Joe vs Carole review – it’s Tiger King the drama … and it’s surprisingly sensitive | Drama


Of all the true-life dramas that have made their way to our screens lately, Joe vs Carole (Peacock/Now TV) is the most perplexing. It is hard to see why it needed to be made, given that the sheer outrageousness of the Joe Exotic/Carole Baskin big cat feud already seen in Netflix’s bombastic documentary Tiger King (though this new show is based on a podcast, rather than that series). It is also hard to see how the makers would ever be able to shape a story so far-fetched that if it were not true, it would be beyond the realms of possibility to seem in any way believable.

Yet here we are, with an eight-part drama that seems to have pulled it off. I say this cautiously, based on the first three episodes which were made available for review in advance. It is hugely entertaining, striking just the right tone, half absurd, half empathic, aware of its own limitations (those CGI wild animals would make the live-action Lion King blush) and playing up the flawed characters at the heart of it. But for all its extravagance and wildness, it may turn out to be more sensitive than the Netflix series.

Kate McKinnon as Carole Baskin.
Channeling her energies into big cat rescue … Kate McKinnon as Carole Baskin. Photograph: Peacock

Saturday Night Live’s Kate McKinnon is Baskin, the woman with a troubled past who channels her energies into her big cat rescue sanctuary, all the while plotting to take down the big cat traders who appear troublingly prolific in the US. John Cameron Mitchell, of Hedwig and the Angry Inch and latterly The Good Fight, is Joe Exotic, a lost soul who finds his own kind of salvation in big cats, though his fork in the road takes him down a much darker path. Both are perfectly cast, and do well with a tough task. It would be easy for them to tip into parody, given that there is so much that lends itself to caricature about both characters. It takes a few moments to settle in (particularly for viewers aware of McKinnon’s sketch show past and skill as an impressionist) and then becomes more certain of itself.

The choice was clearly made to avoid parody at all costs. This is a sensible move, which, in another strange revelation, turns out to be a quality the story sorely needed. For all of the operatic insanity, there are tragedies at the heart of it, and by the end of episode three this has to address them. The disappearance of Baskin’s husband, Don, and the arrival of Exotic’s young, doomed husband Travis, nudge their way in. These sombre events are handled less comfortably than the raucous ones, such as a drunken seduction or a thwarted carnival show. How it deals with those tragedies as they unfold remains to be seen. Its tone so far is more suited to energetic hijinks than it is to death and sorrow.

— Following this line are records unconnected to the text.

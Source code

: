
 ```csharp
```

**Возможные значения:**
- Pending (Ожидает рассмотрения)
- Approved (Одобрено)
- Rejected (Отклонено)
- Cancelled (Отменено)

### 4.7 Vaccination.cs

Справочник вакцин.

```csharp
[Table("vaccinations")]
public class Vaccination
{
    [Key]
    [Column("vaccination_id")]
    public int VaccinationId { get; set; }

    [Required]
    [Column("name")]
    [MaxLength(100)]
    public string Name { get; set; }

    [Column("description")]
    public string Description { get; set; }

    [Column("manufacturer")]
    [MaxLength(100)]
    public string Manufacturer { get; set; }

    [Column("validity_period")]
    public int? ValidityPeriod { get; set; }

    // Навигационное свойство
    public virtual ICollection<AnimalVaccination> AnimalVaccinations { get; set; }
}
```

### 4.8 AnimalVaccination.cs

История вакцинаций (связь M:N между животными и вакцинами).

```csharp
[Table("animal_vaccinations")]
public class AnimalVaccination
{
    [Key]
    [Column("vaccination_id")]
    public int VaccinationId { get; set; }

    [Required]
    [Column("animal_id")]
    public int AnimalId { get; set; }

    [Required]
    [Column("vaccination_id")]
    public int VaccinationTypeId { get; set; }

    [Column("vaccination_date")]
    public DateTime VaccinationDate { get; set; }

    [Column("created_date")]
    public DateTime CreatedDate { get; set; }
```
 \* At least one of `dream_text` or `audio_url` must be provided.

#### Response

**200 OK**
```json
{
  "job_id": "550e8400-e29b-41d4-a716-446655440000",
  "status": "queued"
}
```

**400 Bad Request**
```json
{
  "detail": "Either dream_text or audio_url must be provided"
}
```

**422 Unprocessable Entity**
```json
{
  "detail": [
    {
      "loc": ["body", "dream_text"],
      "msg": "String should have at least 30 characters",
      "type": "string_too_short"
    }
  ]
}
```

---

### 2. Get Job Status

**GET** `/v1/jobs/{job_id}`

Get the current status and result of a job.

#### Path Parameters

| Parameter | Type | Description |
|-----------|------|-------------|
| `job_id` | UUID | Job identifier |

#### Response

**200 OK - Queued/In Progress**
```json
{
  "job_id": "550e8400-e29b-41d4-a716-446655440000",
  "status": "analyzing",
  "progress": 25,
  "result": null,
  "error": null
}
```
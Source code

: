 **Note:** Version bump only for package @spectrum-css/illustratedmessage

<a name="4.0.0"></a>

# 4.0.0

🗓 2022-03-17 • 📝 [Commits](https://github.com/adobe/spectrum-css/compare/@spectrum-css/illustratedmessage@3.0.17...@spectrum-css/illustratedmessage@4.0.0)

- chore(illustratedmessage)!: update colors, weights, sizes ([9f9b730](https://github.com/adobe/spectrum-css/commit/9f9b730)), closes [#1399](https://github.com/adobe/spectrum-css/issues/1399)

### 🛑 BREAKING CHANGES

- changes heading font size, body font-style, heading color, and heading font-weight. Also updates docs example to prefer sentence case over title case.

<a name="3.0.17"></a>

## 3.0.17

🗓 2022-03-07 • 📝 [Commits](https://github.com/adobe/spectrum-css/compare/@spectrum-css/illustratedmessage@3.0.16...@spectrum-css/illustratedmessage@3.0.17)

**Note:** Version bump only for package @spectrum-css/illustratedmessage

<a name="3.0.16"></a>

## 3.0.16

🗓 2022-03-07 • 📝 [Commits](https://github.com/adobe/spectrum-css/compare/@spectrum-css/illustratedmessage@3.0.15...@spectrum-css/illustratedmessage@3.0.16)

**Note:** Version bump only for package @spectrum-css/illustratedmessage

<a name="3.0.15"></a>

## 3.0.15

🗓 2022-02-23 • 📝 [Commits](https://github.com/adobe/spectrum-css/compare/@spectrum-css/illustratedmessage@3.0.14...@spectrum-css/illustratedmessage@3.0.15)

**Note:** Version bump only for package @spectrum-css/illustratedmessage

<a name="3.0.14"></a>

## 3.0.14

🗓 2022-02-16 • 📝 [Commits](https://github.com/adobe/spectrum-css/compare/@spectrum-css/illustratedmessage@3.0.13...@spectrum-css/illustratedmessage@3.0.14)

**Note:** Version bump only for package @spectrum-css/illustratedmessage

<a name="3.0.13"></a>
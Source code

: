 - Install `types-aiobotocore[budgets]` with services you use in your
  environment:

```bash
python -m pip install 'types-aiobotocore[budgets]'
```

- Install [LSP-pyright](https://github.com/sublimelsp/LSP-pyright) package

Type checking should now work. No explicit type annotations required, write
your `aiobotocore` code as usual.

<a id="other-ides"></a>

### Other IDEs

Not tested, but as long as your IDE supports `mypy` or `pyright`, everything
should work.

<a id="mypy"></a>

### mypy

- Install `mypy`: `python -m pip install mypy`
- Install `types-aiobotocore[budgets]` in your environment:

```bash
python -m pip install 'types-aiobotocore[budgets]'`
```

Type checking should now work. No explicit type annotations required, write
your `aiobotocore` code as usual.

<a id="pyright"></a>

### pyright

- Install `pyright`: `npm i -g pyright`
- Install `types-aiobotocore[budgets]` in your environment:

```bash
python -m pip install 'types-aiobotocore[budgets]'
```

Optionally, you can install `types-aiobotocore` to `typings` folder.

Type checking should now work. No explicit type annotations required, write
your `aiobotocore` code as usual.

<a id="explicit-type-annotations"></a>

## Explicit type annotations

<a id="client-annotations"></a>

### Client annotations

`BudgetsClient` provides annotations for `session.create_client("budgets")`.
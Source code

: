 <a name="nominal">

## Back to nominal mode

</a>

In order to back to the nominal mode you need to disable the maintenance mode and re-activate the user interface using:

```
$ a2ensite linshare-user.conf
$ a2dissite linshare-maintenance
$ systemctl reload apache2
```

For now though, it tries to find the humanity in the story and in the characters caught up in it. There is homophobia, domestic abuse, flashbacks to the cruelties that Exotic and Baskin endured. But there is also a sheep spray-painted to look like a tiger, a kiss with a camel and Exotic striding into a gay bar with a big cat on a chain, looking for love. Joe vs Carole is a lot to take in, as might have been expected. You can hardly call the source material understated. But it is bracing, fun and surprisingly measured. If the Tiger King saga has not lost its shine for you, there are worse ways to dip into its staggering twists and turns once more.